Okay. I reckon I'm with the heathen NY Times reviewer who says early on:

Spirituality is about the ineffable and unprovable, science about the physical world of demonstrable fact. Faced with two such contradictory enterprises, divergence would be a better goal.

It's like mixing ice cream with concrete, if you ask me. The mixture is gonna taste like shit, and you sure as hell wouldn't want to build a bridge out of it.

Look, I've somewhat revised my views that religious thinking and scientific thinking don't go well together in a single human head. I used to think that it was due to the human capacities of compartmentalization and denial. But I read Newton in the past year, which revealed just how much wacky crap one of the greatest scientific minds to ever have lived believed in. For instance, Sir Isaac Newton was big into alchemy.

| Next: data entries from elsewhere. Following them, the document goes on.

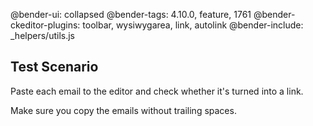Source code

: @bender-ui: collapsed
@bender-tags: 4.10.0, feature, 1761
@bender-ckeditor-plugins: toolbar, wysiwygarea, link, autolink
@bender-include: _helpers/utils.js

## Test Scenario

Paste each email to the editor and check whether it's turned into a link.


Make sure you copy the emails without trailing spaces.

So now I'm going to backtrack from stuff I've asserted before. I don't think religious thought is necessarily an impediment to logical or scientific thought. In fact, it may actually be beneficial. There may very well be a sweet spot between skepticism and gullibility that allows for the kinds of intuitive and creative leaps that great scientists make. In other words, the willingness to believe wacky shit may be a necessary frame of mind to come up with interesting theories in the first place.

But I still hold the position that as institutions, their goals, methodologies, and outlooks are, as the reviewer put it, divergent.

For example, his holiness says he embraces science, but here are two examples of mushy thinking:

Though he professes to accept evolutionary theory, he recoils at one of its most basic tenets: that the mutations that provide the raw material for natural selection occur at random. Look deeply enough, he suggests, and the randomness will turn out to be complexity in disguise - "hidden causality," the Buddha's smile. There you have it, Eastern religion's version of intelligent design.

This idea of events taking place in the universe without a consciousness driving them, thought it may well be the case, is definitely not a scientific viewpoint.

And it's funny that the topic of my last entry comes up:

He also opposes physical explanations for consciousness, invoking instead the existence of some kind of irreducible mind stuff, an idea rejected long ago by mainstream science.

Ha! The Dalai Lama is no sir. I guess he's a dualist, though I'll probably never find out since I'm not gonna read his book.

But one last thing to chew on...if mainstream science has rejected such views, then why the hell is the Dalai Lama giving the inaugural address at the Society of Neuroscience conference this November?